### WHAT TO WORK ON:
Every line of the material is to be repeated exactly as it stands.

### RECORDS:
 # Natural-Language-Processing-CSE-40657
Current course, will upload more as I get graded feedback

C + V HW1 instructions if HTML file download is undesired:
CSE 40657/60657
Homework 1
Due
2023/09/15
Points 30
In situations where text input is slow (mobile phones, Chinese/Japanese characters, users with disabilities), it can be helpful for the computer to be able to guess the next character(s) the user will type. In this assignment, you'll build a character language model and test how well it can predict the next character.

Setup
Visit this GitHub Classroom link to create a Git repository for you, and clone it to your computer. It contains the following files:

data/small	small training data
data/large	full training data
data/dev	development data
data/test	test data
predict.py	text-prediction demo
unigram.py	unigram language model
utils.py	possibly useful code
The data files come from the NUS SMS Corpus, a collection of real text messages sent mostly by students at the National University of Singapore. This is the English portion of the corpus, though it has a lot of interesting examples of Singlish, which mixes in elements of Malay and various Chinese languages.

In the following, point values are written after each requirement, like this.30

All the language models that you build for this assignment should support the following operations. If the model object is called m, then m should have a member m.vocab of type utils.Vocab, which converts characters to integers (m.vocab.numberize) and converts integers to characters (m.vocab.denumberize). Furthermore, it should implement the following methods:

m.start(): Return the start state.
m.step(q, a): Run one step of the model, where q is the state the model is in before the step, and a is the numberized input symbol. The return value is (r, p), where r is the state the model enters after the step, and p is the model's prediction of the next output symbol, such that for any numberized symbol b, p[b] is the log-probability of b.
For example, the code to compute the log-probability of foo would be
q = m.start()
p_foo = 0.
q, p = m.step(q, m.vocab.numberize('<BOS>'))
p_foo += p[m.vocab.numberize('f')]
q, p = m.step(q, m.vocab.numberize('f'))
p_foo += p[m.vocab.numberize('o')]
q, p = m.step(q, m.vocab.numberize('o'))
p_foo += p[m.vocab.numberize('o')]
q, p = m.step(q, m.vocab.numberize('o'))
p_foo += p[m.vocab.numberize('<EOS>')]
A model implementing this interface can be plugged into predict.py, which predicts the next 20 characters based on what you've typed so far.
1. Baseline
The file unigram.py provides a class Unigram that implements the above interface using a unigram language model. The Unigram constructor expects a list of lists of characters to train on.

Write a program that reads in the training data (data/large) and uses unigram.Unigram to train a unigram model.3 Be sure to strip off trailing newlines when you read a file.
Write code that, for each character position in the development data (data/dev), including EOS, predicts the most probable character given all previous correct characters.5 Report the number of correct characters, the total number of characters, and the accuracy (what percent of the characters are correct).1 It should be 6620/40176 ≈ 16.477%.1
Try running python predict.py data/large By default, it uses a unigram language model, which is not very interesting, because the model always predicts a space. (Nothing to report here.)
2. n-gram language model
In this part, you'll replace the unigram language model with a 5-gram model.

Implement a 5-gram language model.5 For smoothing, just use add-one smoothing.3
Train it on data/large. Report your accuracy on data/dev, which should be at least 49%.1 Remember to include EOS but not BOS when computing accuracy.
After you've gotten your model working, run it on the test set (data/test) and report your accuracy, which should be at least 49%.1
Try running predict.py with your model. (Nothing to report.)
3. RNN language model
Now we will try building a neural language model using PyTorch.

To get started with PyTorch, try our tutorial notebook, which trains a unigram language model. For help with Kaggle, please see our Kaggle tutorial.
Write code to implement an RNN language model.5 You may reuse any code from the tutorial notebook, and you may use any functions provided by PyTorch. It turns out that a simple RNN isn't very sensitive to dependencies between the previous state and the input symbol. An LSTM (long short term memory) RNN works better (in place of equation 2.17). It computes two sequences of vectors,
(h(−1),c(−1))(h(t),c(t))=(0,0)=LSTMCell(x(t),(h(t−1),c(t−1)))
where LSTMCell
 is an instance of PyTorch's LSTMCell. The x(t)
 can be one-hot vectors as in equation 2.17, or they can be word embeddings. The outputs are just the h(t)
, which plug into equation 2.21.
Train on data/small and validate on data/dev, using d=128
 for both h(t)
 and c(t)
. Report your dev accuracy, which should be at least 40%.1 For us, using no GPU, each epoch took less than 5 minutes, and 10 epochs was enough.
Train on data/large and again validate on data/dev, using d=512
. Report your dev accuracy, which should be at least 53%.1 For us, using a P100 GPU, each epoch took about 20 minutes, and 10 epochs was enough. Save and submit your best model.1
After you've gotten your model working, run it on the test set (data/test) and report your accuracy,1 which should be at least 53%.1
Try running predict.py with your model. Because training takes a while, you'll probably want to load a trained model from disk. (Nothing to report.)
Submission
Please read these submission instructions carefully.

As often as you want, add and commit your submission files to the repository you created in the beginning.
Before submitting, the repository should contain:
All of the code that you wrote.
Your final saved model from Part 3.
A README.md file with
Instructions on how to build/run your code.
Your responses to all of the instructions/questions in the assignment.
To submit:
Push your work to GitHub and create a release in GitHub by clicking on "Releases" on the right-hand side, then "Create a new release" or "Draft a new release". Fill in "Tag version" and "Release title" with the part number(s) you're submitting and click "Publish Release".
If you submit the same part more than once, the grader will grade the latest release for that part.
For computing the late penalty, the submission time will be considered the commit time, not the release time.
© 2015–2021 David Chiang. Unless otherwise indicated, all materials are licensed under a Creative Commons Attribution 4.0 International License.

### COMPLETED EXERCISE:
 # Natural-Language-Processing-CSE-40657
Current course, will upload more as I get graded feedback

C + V HW1 instructions if HTML file download is undesired:
CSE 40657/60657
Homework 1
Due
2023/09/15
Points 30
In situations where text input is slow (mobile phones, Chinese/Japanese characters, users with disabilities), it can be helpful for the computer to be able to guess the next character(s) the user will type. In this assignment, you'll build a character language model and test how well it can predict the next character.

Setup
Visit this GitHub Classroom link to create a Git repository for you, and clone it to your computer. It contains the following files:

data/small	small training data
data/large	full training data
data/dev	development data
data/test	test data
predict.py	text-prediction demo
unigram.py	unigram language model
utils.py	possibly useful code
The data files come from the NUS SMS Corpus, a collection of real text messages sent mostly by students at the National University of Singapore. This is the English portion of the corpus, though it has a lot of interesting examples of Singlish, which mixes in elements of Malay and various Chinese languages.

In the following, point values are written after each requirement, like this.30

All the language models that you build for this assignment should support the following operations. If the model object is called m, then m should have a member m.vocab of type utils.Vocab, which converts characters to integers (m.vocab.numberize) and converts integers to characters (m.vocab.denumberize). Furthermore, it should implement the following methods:

m.start(): Return the start state.
m.step(q, a): Run one step of the model, where q is the state the model is in before the step, and a is the numberized input symbol. The return value is (r, p), where r is the state the model enters after the step, and p is the model's prediction of the next output symbol, such that for any numberized symbol b, p[b] is the log-probability of b.
For example, the code to compute the log-probability of foo would be
q = m.start()
p_foo = 0.
q, p = m.step(q, m.vocab.numberize('<BOS>'))
p_foo += p[m.vocab.numberize('f')]
q, p = m.step(q, m.vocab.numberize('f'))
p_foo += p[m.vocab.numberize('o')]
q, p = m.step(q, m.vocab.numberize('o'))
p_foo += p[m.vocab.numberize('o')]
q, p = m.step(q, m.vocab.numberize('o'))
p_foo += p[m.vocab.numberize('<EOS>')]
A model implementing this interface can be plugged into predict.py, which predicts the next 20 characters based on what you've typed so far.
1. Baseline
The file unigram.py provides a class Unigram that implements the above interface using a unigram language model. The Unigram constructor expects a list of lists of characters to train on.

Write a program that reads in the training data (data/large) and uses unigram.Unigram to train a unigram model.3 Be sure to strip off trailing newlines when you read a file.
Write code that, for each character position in the development data (data/dev), including EOS, predicts the most probable character given all previous correct characters.5 Report the number of correct characters, the total number of characters, and the accuracy (what percent of the characters are correct).1 It should be 6620/40176 ≈ 16.477%.1
Try running python predict.py data/large By default, it uses a unigram language model, which is not very interesting, because the model always predicts a space. (Nothing to report here.)
2. n-gram language model
In this part, you'll replace the unigram language model with a 5-gram model.

Implement a 5-gram language model.5 For smoothing, just use add-one smoothing.3
Train it on data/large. Report your accuracy on data/dev, which should be at least 49%.1 Remember to include EOS but not BOS when computing accuracy.
After you've gotten your model working, run it on the test set (data/test) and report your accuracy, which should be at least 49%.1
Try running predict.py with your model. (Nothing to report.)
3. RNN language model
Now we will try building a neural language model using PyTorch.

To get started with PyTorch, try our tutorial notebook, which trains a unigram language model. For help with Kaggle, please see our Kaggle tutorial.
Write code to implement an RNN language model.5 You may reuse any code from the tutorial notebook, and you may use any functions provided by PyTorch. It turns out that a simple RNN isn't very sensitive to dependencies between the previous state and the input symbol. An LSTM (long short term memory) RNN works better (in place of equation 2.17). It computes two sequences of vectors,
(h(−1),c(−1))(h(t),c(t))=(0,0)=LSTMCell(x(t),(h(t−1),c(t−1)))
where LSTMCell
 is an instance of PyTorch's LSTMCell. The x(t)
 can be one-hot vectors as in equation 2.17, or they can be word embeddings. The outputs are just the h(t)
, which plug into equation 2.21.
Train on data/small and validate on data/dev, using d=128
 for both h(t)
 and c(t)
. Report your dev accuracy, which should be at least 40%.1 For us, using no GPU, each epoch took less than 5 minutes, and 10 epochs was enough.
Train on data/large and again validate on data/dev, using d=512
. Report your dev accuracy, which should be at least 53%.1 For us, using a P100 GPU, each epoch took about 20 minutes, and 10 epochs was enough. Save and submit your best model.1
After you've gotten your model working, run it on the test set (data/test) and report your accuracy,1 which should be at least 53%.1
Try running predict.py with your model. Because training takes a while, you'll probably want to load a trained model from disk. (Nothing to report.)
Submission
Please read these submission instructions carefully.

As often as you want, add and commit your submission files to the repository you created in the beginning.
Before submitting, the repository should contain:
All of the code that you wrote.
Your final saved model from Part 3.
A README.md file with
Instructions on how to build/run your code.
Your responses to all of the instructions/questions in the assignment.
To submit:
Push your work to GitHub and create a release in GitHub by clicking on "Releases" on the right-hand side, then "Create a new release" or "Draft a new release". Fill in "Tag version" and "Release title" with the part number(s) you're submitting and click "Publish Release".
If you submit the same part more than once, the grader will grade the latest release for that part.
For computing the late penalty, the submission time will be considered the commit time, not the release time.
© 2015–2021 David Chiang. Unless otherwise indicated, all materials are licensed under a Creative Commons Attribution 4.0 International License.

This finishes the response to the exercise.